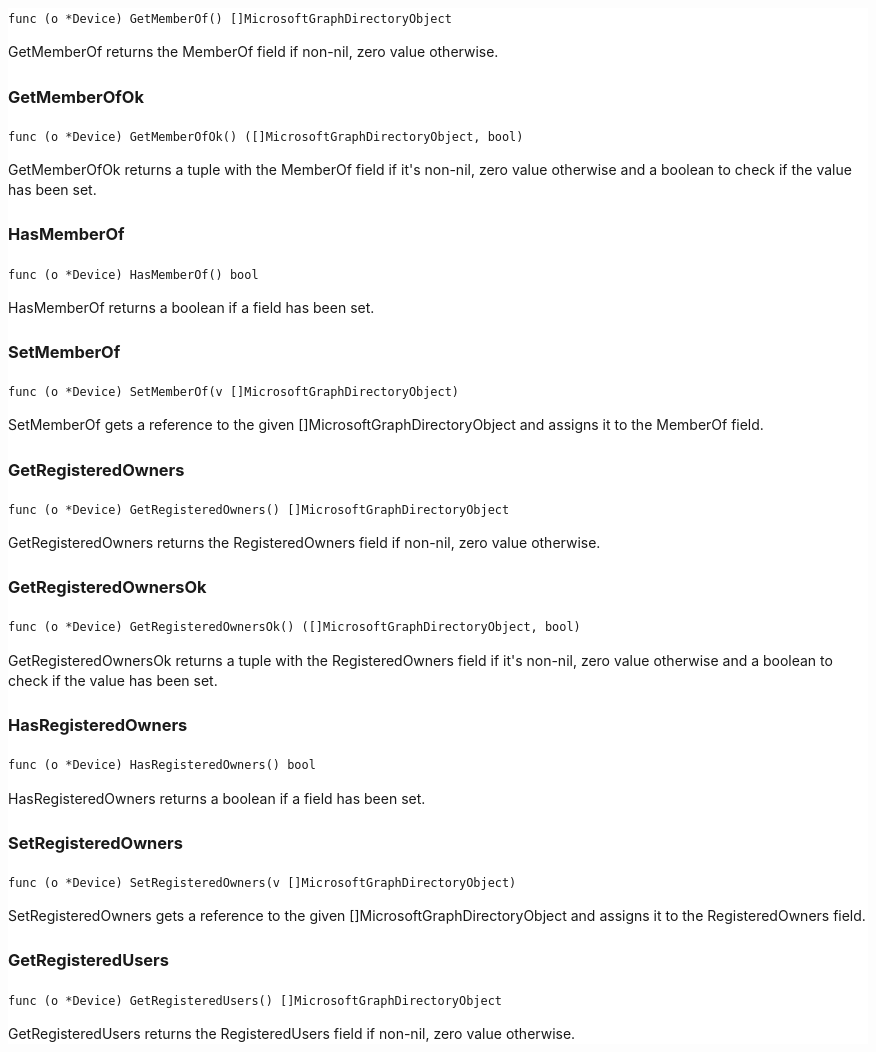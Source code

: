 `func (o *Device) GetMemberOf() []MicrosoftGraphDirectoryObject`

GetMemberOf returns the MemberOf field if non-nil, zero value otherwise.

### GetMemberOfOk

`func (o *Device) GetMemberOfOk() ([]MicrosoftGraphDirectoryObject, bool)`

GetMemberOfOk returns a tuple with the MemberOf field if it's non-nil, zero value otherwise
and a boolean to check if the value has been set.

### HasMemberOf

`func (o *Device) HasMemberOf() bool`

HasMemberOf returns a boolean if a field has been set.

### SetMemberOf

`func (o *Device) SetMemberOf(v []MicrosoftGraphDirectoryObject)`

SetMemberOf gets a reference to the given []MicrosoftGraphDirectoryObject and assigns it to the MemberOf field.

### GetRegisteredOwners

`func (o *Device) GetRegisteredOwners() []MicrosoftGraphDirectoryObject`

GetRegisteredOwners returns the RegisteredOwners field if non-nil, zero value otherwise.

### GetRegisteredOwnersOk

`func (o *Device) GetRegisteredOwnersOk() ([]MicrosoftGraphDirectoryObject, bool)`

GetRegisteredOwnersOk returns a tuple with the RegisteredOwners field if it's non-nil, zero value otherwise
and a boolean to check if the value has been set.

### HasRegisteredOwners

`func (o *Device) HasRegisteredOwners() bool`

HasRegisteredOwners returns a boolean if a field has been set.

### SetRegisteredOwners

`func (o *Device) SetRegisteredOwners(v []MicrosoftGraphDirectoryObject)`

SetRegisteredOwners gets a reference to the given []MicrosoftGraphDirectoryObject and assigns it to the RegisteredOwners field.

### GetRegisteredUsers

`func (o *Device) GetRegisteredUsers() []MicrosoftGraphDirectoryObject`

GetRegisteredUsers returns the RegisteredUsers field if non-nil, zero value otherwise.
§
**REQUIRED ACTION**. How many lines of the records contain "tuple"? Answer with the number only.

**EXERCISE SOLUTION**. 2